- Stored dataset items:
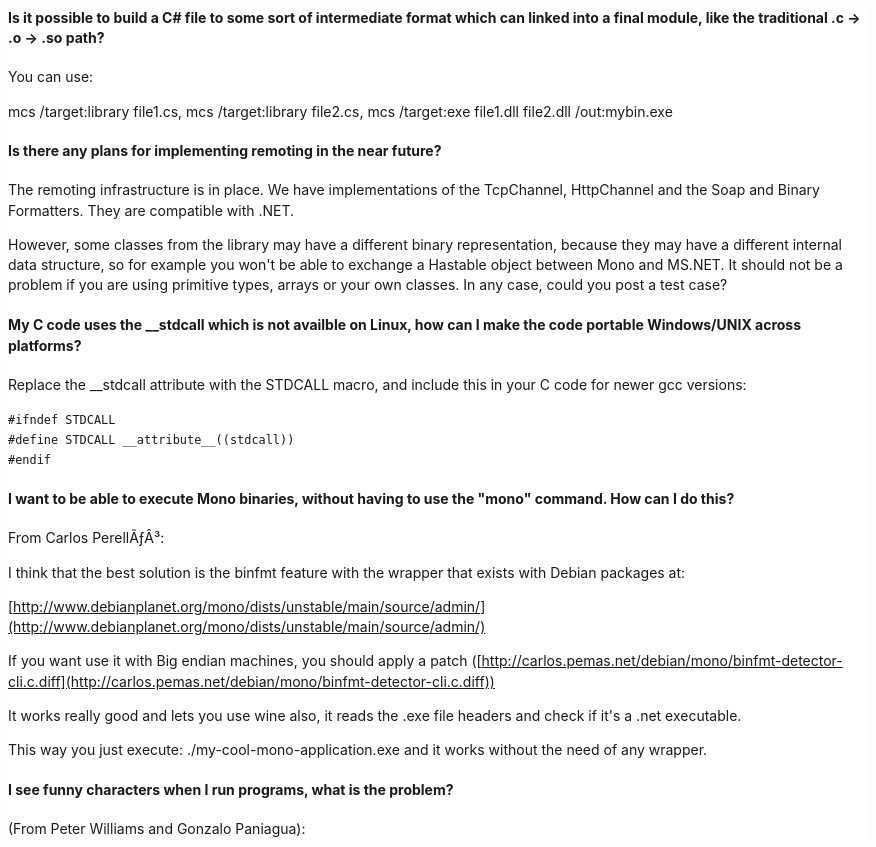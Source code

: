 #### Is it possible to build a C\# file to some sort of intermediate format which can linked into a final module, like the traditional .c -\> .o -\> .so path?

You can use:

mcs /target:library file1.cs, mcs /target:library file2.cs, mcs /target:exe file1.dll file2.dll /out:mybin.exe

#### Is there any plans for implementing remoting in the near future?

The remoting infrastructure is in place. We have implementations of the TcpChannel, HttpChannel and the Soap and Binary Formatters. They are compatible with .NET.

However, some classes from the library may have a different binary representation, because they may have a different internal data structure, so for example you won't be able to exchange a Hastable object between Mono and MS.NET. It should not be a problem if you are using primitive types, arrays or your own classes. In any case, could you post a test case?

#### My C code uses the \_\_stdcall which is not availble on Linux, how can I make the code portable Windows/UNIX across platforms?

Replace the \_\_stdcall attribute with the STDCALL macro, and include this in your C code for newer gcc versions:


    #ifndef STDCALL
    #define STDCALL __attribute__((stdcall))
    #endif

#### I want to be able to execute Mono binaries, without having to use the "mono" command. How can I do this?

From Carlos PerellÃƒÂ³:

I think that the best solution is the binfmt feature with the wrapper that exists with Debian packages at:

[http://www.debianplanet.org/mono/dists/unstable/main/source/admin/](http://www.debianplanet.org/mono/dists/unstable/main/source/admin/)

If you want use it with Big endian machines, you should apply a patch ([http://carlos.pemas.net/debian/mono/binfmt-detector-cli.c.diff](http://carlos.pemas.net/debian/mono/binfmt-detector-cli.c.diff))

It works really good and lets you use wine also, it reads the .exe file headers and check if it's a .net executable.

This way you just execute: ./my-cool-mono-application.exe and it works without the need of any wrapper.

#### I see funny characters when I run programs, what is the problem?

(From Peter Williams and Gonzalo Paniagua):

- DIRECTIONS: Whenever "have" occurs in a line above, copy that line.

- ANSWER TO THE EXERCISE:
The remoting infrastructure is in place. We have implementations of the TcpChannel, HttpChannel and the Soap and Binary Formatters. They are compatible with .NET.
However, some classes from the library may have a different binary representation, because they may have a different internal data structure, so for example you won't be able to exchange a Hastable object between Mono and MS.NET. It should not be a problem if you are using primitive types, arrays or your own classes. In any case, could you post a test case?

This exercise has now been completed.